- The Washington Times - Thursday, February 26, 2009

Top oil company executives asked Congress on Wednesday to open the nation’s coasts to offshore drilling as the Obama administration continued reversing Bush White House policies that opened national land and coasts to oil exploration.

“The choice is clear: We can continue to import increasing volumes of oil and gas, or we can develop more of our own domestic resources,” said Marvin Odum, president of Shell Oil Co. “Producing more oil and gas in our own country is a no-lose proposition.”

Executives from Shell, BP America, Devon Oil Co., ExxonMobil and Chevron testified before the House Committee on Natural Resources as it held its final of three hearings Wednesday to determine the nation’s offshore drilling policy.

Democratic lawmakers, however, have been tepid to move quickly on offshore drilling, saying they prefer to examine further what resources are available offshore.

“There are clear benefits to offshore drilling - including jobs, tax and royalty income and money that we keep here at home instead of sending it overseas,” said committee Chairman Nick J. Rahall II, West Virginia Democrat.
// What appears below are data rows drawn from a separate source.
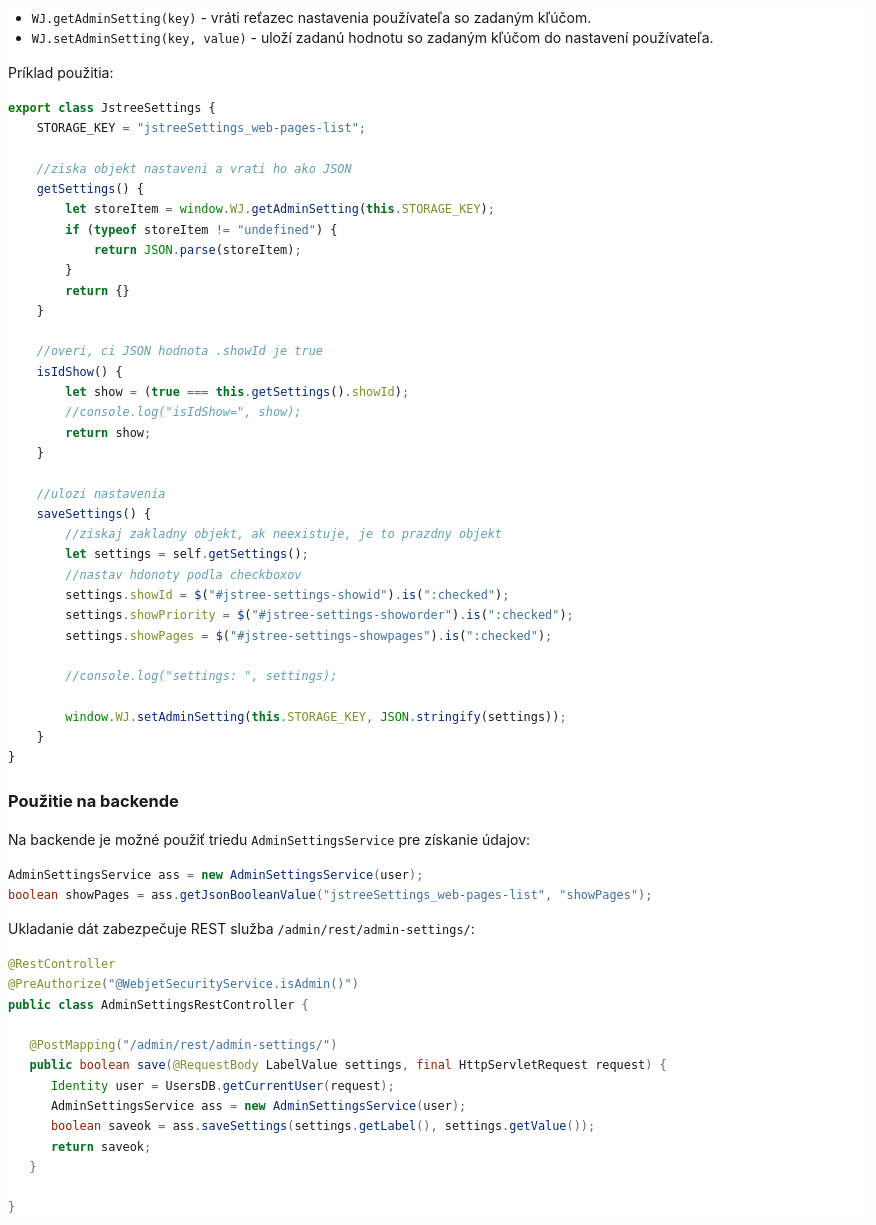 - ```WJ.getAdminSetting(key)``` - vráti reťazec nastavenia používateľa so zadaným kľúčom.
- ```WJ.setAdminSetting(key, value)``` - uloží zadanú hodnotu so zadaným kľúčom do nastavení používateľa.

Príklad použitia:

```javascript
export class JstreeSettings {
    STORAGE_KEY = "jstreeSettings_web-pages-list";

    //ziska objekt nastaveni a vrati ho ako JSON
    getSettings() {
        let storeItem = window.WJ.getAdminSetting(this.STORAGE_KEY);
        if (typeof storeItem != "undefined") {
            return JSON.parse(storeItem);
        }
        return {}
    }

    //overi, ci JSON hodnota .showId je true
    isIdShow() {
        let show = (true === this.getSettings().showId);
        //console.log("isIdShow=", show);
        return show;
    }

    //ulozi nastavenia
    saveSettings() {
        //ziskaj zakladny objekt, ak neexistuje, je to prazdny objekt
        let settings = self.getSettings();
        //nastav hdonoty podla checkboxov
        settings.showId = $("#jstree-settings-showid").is(":checked");
        settings.showPriority = $("#jstree-settings-showorder").is(":checked");
        settings.showPages = $("#jstree-settings-showpages").is(":checked");

        //console.log("settings: ", settings);

        window.WJ.setAdminSetting(this.STORAGE_KEY, JSON.stringify(settings));
    }
}
```

### Použitie na backende

Na backende je možné použiť triedu ```AdminSettingsService``` pre získanie údajov:

```java
AdminSettingsService ass = new AdminSettingsService(user);
boolean showPages = ass.getJsonBooleanValue("jstreeSettings_web-pages-list", "showPages");
```

Ukladanie dát zabezpečuje REST služba ```/admin/rest/admin-settings/```:

```java
@RestController
@PreAuthorize("@WebjetSecurityService.isAdmin()")
public class AdminSettingsRestController {

   @PostMapping("/admin/rest/admin-settings/")
   public boolean save(@RequestBody LabelValue settings, final HttpServletRequest request) {
      Identity user = UsersDB.getCurrentUser(request);
      AdminSettingsService ass = new AdminSettingsService(user);
      boolean saveok = ass.saveSettings(settings.getLabel(), settings.getValue());
      return saveok;
   }

}
```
“But the amount of additional oil that we could drill offshore is a drop in the bucket of what we need to sustain our economy and meet our energy needs,” he said.

Former President George W. Bush lifted an executive ban on offshore drilling last summer, and Democratic lawmakers allowed a congressional moratorium to lapse last year in the final stretch of the 2008 elections, with gasoline prices hovering around $4 a gallon.

“Unlike the $790 billion stimulus package lawmakers just passed, increased offshore activity would fuel our economy without squandering taxpayer funds,” said Thomas J. Pyle, president of the American Energy Alliance and the Institute for Energy Research, which advocates free-market energy policies.

“Oil and gas is one of the U.S.’s only industries in a position to put money into, rather than take money out of, the government’s piggy bank,” he said.

Meanwhile, Interior Secretary Ken Salazar continued the Obama administration’s policy of halting Bush administration rules and regulations, announcing he would pull leases for oil shale research and development and allow 90 days for the public to comment.

“The previous administration offered their oil shale leases just days before leaving office, made the parcels four times the size of the current six leases, and then locked in low royalty rates and a premature regulatory framework for those leases,” Mr. Salazar said Wednesday.

“If oil shale technology proves to be viable on a commercial scale, taxpayers should get a fair rate of return from their resource.”

Earlier this month, Mr. Salazar halted a Bush administration plan to lease underwater plots on the nation’s outer continental shelf, asking for additional public comment before setting a five-year drilling policy.

Mr. Obama ordered his Environmental Protection Agency to review California’s request to strengthen car emission standards earlier this month, and asked the agency to speed the writing of rules for a national fuel-efficiency standard.